You haven't been there now for 19 entire months. I realized this month that had we never had Noam, Meena would have lost her title of big sister. Obviously, she would have always been your big sister, but she wouldn't be an "active" big sister, She would have become the youngest, the entire order of the house would have shifted. Another concept I am going to have to prepare for because time continues to fly by at record speed and before I know it, I will be staring at my screen and writing to you on the day that Noam turns 4 and then a year later when he outnumbers your days here with us. In just 2 months and 25 days, he will also be 4. I really do not know how I will be able to process that since you will forever remain 4 years old to me. The thought of your younger brother turning your age and then aging you makes this even worse. It is just another horror of life after burying you.
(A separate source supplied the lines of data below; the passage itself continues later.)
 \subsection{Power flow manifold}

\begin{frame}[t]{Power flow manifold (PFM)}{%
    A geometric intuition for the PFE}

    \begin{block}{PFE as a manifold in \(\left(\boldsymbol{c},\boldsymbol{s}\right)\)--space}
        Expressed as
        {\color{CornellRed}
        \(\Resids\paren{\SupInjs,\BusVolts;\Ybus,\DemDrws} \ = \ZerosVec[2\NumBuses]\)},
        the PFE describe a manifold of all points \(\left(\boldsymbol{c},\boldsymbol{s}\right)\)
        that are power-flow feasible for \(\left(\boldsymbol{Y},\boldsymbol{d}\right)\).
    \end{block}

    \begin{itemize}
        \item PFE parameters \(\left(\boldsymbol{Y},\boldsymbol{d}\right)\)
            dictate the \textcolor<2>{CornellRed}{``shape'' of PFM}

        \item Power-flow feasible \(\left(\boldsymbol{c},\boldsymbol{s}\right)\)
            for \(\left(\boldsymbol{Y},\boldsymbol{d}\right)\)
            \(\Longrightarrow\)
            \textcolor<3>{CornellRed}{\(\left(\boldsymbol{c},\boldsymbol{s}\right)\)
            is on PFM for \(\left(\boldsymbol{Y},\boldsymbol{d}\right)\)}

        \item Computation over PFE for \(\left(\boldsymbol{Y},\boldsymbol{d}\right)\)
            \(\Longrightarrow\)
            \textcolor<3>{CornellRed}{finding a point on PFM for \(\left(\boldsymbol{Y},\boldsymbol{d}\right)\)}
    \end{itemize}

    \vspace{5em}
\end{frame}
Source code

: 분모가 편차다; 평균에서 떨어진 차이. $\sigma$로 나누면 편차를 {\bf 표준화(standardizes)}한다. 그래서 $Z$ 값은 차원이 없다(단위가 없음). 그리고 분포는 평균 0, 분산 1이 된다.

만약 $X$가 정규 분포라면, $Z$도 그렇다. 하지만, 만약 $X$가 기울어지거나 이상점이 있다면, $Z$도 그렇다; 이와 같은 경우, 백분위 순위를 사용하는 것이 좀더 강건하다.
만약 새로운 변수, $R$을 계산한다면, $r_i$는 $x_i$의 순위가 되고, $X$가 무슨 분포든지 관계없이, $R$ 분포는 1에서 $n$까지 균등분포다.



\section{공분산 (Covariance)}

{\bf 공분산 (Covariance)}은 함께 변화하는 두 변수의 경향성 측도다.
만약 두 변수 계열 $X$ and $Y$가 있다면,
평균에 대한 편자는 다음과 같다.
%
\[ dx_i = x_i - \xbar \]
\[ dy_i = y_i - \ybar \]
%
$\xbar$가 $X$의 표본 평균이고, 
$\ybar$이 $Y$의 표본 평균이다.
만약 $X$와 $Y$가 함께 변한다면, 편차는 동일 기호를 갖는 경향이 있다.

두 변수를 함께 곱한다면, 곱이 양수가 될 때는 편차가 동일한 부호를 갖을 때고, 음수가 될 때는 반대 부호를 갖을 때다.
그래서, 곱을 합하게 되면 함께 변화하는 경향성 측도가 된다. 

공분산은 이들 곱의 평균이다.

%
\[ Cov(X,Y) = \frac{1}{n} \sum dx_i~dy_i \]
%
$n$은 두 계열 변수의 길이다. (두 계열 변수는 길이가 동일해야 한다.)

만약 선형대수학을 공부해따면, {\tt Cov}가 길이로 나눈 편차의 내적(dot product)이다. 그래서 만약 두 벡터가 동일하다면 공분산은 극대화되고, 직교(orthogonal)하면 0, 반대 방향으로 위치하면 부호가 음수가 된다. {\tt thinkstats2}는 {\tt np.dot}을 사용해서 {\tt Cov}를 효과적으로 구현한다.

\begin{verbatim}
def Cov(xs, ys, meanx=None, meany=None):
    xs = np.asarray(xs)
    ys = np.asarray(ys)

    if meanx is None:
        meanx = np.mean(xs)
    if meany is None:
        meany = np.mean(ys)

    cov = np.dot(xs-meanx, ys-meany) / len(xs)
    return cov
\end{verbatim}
Noam asked (again) where you were. I reminded him you were buried in the ground. He gave me a chuckle as we drove to school and he said, "Ema, you are driving over Sonzee". I reminded him that you were safe in a grave next to the street and in a place, no one could drive over. His journey with your absence is fascinating to me because of his age and comprehension of the concept of your absence. I know he misses you a lot.
This month brought me more tears than I think I have cried over the last 19 months. I feel like this month brought me back to square one of my grief and if it is even possible into a darker part that I never experienced. It has definitely been the most challenging. That is the worst part of grief. Thinking it can't get worse and realizing how false that statement is. Similar to life with CDKL5. It can get worse, it does get worse, and it will get worse. I am still waiting for it to all become more manageable. I suppose I will even continue to hope that it is still possible. Until then I will just be thankful you left me in the hands of some amazing supports.
Anyway baby girl. 19 months of missing your sassy smirks and beautiful blue eyes. 19 months of missing your snuggles and your curly hair. 19 months of missing seeing you in your Rifton chair by the big window as I drove away or came home. 19 months of missing your nurses and all of your equipment in the house. 19 months of not accessing your port or hooking you up to your TPN/Lipids. 19 months of no feeding tube changes, doctor appointments, and dropping you off at school. 19 months of incomplete family photos and missing your presence in our home. 19 months and counting of missing you forever.
We love you Sonzee bear!
Stay well, stay healthy, and stay safe.